The whole point of DRY is to write concise code, improving readability in turn. When the more concise piece of code results in a program that’s harder to read than what we had, DRY was probably a bad idea, a solution to a problem we didn’t yet have (not in this particular piece of code, not yet anyway). To stay sane, it’s necessary to take software development advice with a grain of salt, as we’ll discuss in Section 3.3.4: Applying Context.
Most often, DRY is the correct approach. But in some cases, DRY might not be appropriate, such as when it yields trivial gains at the expense of readability or when it hinders our ability to find better abstractions. We can always come back to our piece of code and sculpt pieces away, making it more DRY. This is typically easier than trying to decouple bits of code we’ve mistakenly made DRY, which is why sometimes it’s best to wait before we commit to this principle.
We’ve discussed interface design at great length, but we haven’t touched on deciding when to split a module into smaller pieces. In modern application architectures, having certain modules may be required by conventional practices. For instance, a web application made up of multiple views may require that each view is its own component. This limitation shouldn’t, however, stop us from breaking the internal implementation of the view into several smaller components. These smaller components might be reused in other views or components, tested on their own, and better isolated than they might have otherwise been if they were tightly coupled to their parent view.

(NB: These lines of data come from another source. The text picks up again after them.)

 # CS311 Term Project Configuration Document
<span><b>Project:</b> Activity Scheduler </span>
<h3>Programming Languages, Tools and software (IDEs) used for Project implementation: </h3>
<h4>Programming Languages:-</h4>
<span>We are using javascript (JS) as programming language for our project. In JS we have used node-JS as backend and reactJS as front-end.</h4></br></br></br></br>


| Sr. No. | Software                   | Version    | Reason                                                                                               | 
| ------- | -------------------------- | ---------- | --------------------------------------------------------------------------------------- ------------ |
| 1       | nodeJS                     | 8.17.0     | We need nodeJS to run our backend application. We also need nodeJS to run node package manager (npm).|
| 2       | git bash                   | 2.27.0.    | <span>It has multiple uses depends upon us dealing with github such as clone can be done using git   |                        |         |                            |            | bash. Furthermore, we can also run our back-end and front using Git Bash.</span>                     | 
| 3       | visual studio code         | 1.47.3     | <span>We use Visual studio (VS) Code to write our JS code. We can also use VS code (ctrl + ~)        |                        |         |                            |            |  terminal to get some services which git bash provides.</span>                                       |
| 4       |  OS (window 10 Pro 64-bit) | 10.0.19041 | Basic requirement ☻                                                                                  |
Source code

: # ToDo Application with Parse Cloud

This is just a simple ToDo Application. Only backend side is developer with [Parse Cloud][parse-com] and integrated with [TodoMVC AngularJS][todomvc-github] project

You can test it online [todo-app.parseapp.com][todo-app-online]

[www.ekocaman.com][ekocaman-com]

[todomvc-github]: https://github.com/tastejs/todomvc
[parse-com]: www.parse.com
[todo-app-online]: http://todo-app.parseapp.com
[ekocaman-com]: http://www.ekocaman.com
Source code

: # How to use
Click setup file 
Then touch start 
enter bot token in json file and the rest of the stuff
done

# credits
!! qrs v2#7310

Even when the smaller component isn’t being reused anywhere else, and perhaps not even tested on its own, moving it to a different file is still worthwhile. Why? Because we’re removing the complexity that makes up the child component from its parent virtually for free. We’re paying only a cheap indirect cost, as the child component is now referenced as a dependency of its parent instead of being inlined. When we split the internals of a large component into several children, we’re chopping up its internal complexity and ending up with several simple components. The complexity didn’t dissipate; it’s subtly hidden away in the interrelationships between these child components and their parent. But that’s now the biggest concern in the parent module, whereas each of the smaller modules doesn’t need to know much about these relationships.
Chopping up internals doesn’t work only for view components and their children. That said, view components are a great example that might help us visualize the way complexity can remain flat across a component system, regardless of how deep we go, instead of being contained in a large component with little structure and a high level of complexity or coupling. This is akin to looking at the universe on a macroscopic level and then taking a closer look, until we get to the atomic level, and then beyond. Each layer has its own complexities and intricacies waiting to be discovered, but the complexity is spread across the layers rather than clustered on any one particular layer. The spread reduces the amount of complexity we have to observe and deal with on any given layer.

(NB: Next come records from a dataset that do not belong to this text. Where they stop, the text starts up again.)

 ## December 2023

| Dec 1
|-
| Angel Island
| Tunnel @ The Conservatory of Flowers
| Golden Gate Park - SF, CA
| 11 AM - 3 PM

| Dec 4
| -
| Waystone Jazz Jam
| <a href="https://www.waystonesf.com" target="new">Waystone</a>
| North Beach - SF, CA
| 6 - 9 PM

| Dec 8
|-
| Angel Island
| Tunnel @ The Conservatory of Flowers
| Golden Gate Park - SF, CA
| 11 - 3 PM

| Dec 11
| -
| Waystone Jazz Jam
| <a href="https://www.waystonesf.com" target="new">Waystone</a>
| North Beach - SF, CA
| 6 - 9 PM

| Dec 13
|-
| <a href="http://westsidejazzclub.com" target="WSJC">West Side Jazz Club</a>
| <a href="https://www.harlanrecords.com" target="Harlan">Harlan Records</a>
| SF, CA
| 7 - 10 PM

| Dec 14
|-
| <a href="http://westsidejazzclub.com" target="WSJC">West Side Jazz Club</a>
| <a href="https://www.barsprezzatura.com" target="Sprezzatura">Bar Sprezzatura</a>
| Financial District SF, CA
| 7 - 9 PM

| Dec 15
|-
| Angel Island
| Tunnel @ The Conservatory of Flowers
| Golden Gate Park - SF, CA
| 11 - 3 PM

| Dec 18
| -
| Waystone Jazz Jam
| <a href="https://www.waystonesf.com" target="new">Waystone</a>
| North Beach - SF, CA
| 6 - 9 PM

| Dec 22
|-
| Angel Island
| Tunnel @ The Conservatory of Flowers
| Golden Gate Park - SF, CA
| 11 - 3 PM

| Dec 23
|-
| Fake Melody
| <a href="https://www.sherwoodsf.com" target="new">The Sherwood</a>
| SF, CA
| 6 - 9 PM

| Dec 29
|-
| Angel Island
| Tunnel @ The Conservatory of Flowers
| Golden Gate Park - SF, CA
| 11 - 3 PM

Speaking of layers, it is at this stage of the design process that you might want to consider defining different layers for your application. You might be accustomed to having models, views, and controllers in MVC applications, or actions, reducers, and selectors in Redux applications. Maybe you should think of implementing a service layer where all the business logic occurs, or perhaps a persistence layer where all the caching and persistent storage takes place.
When we’re not dealing with modules that we ought to shape in a certain way (like views), but modules that can be composed any which way we choose (like services), we should consider whether new features belong in an existing module or in an entirely new module. When we have a module that wraps a Markdown parsing library, adding functionality such as support for emoji expansions, and want an API that can take the resulting HTML and strip out certain tags and attributes, should we add that functionality to the Markdown module or put it in a separate module?
On the one hand, having it in the Markdown module would save us the trouble of importing both modules when we want the sanitization functionality. On the other hand, in quite a few cases we might have HTML that didn’t come from Markdown parsing but that we still want to sanitize. A solution that’s often effective in these cases is putting the HTML sanitization functionality into its own module, but consuming it in the Markdown module for convenience. This way, consumers of the Markdown module always get sanitized output, and those who want to sanitize a piece of HTML directly can do so as well. We could always make sanitization opt-in (or better yet, opt-out) for the Markdown module, if the feature isn’t always what’s needed by consumers of that interface.
It can be tempting to create a utilities.js module where we deposit all of our functionality that doesn’t belong anywhere else. When we move onto a new project, we tend to want some of this functionality once again, so we might copy the relevant parts over to the new module. Here we’d be breaking the DRY principle, because instead of reusing the same bits of code, we’re creating a new module that’s a duplicate of what we had. Worse yet, over time we’ll eventually modify the utilities.js component, and at that point the new project would not contain the same functionality anymore.
The low-hanging fruit here would be to create a lib directory instead of a single utilities.js module, and to place each independent piece of functionality into its own module. Naturally, some of these pieces of functionality will depend on other utility functions, but we’ll be better off importing those bits from another module than keeping everything in the same file. Each small file clearly indicates utility as well as the other bits it relies on, and can be tested and documented individually. More importantly, when the utility grows in scope, file size, and complexity, it will remain manageable because we’ve isolated it early. In contrast, if we kept everything in the same file but then one of the utilities grew considerably, we’d have to pull the functionality into a different module. At that point, our code might be coupled with other utilities in subtle ways that might make the migration to a multimodule architecture a bit harder than it should be.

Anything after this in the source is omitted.